Work to complete:
Please reproduce the entries below exactly, omitting any images they contain.

━━━━

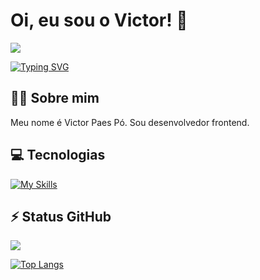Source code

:# Oi, eu sou o Victor! 👋

<img src="https://komarev.com/ghpvc/?username=victorpaesp&style=flat-square&color=6cd63e">

[![Typing SVG](https://readme-typing-svg.demolab.com/?lines=Frontend+Developer)](https://git.io/typing-svg)

## 👨‍💻 Sobre mim

Meu nome é Victor Paes Pó. Sou desenvolvedor frontend. 

## 💻 Tecnologias
[![My Skills](https://skillicons.dev/icons?i=html,css,sass,javascript,jquery,vue,flutter,github,figma,gulp,vscode,git,linux&theme=dark)](https://skillicons.dev)

## ⚡ Status GitHub
<picture>
  <source 
    srcset="https://github-readme-stats.vercel.app/api?username=victorpaesp&show_icons=true&theme=dark"
    media="(prefers-color-scheme: dark)"
  />
  <source
    srcset="https://github-readme-stats.vercel.app/api?username=victorpaesp&show_icons=true"
    media="(prefers-color-scheme: light), (prefers-color-scheme: no-preference)"
  />
  <img src="https://github-readme-stats.vercel.app/api?username=victorpaesp&show_icons=true" />
</picture>

[![Top Langs](https://github-readme-stats.vercel.app/api/top-langs/?username=victorpaesp&layout=compact)](https://github.com/anuraghazra/github-readme-stats)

━━━━

Response box:
Source code

:# Oi, eu sou o Victor! 👋

<img src="https://komarev.com/ghpvc/?username=victorpaesp&style=flat-square&color=6cd63e">

[![Typing SVG](https://readme-typing-svg.demolab.com/?lines=Frontend+Developer)](https://git.io/typing-svg)

## 👨‍💻 Sobre mim

Meu nome é Victor Paes Pó. Sou desenvolvedor frontend. 

## 💻 Tecnologias
[![My Skills](https://skillicons.dev/icons?i=html,css,sass,javascript,jquery,vue,flutter,github,figma,gulp,vscode,git,linux&theme=dark)](https://skillicons.dev)

## ⚡ Status GitHub
<picture>
  <source 
    srcset="https://github-readme-stats.vercel.app/api?username=victorpaesp&show_icons=true&theme=dark"
    media="(prefers-color-scheme: dark)"
  />
  <source
    srcset="https://github-readme-stats.vercel.app/api?username=victorpaesp&show_icons=true"
    media="(prefers-color-scheme: light), (prefers-color-scheme: no-preference)"
  />
  <img src="https://github-readme-stats.vercel.app/api?username=victorpaesp&show_icons=true" />
</picture>

[![Top Langs](https://github-readme-stats.vercel.app/api/top-langs/?username=victorpaesp&layout=compact)](https://github.com/anuraghazra/github-readme-stats)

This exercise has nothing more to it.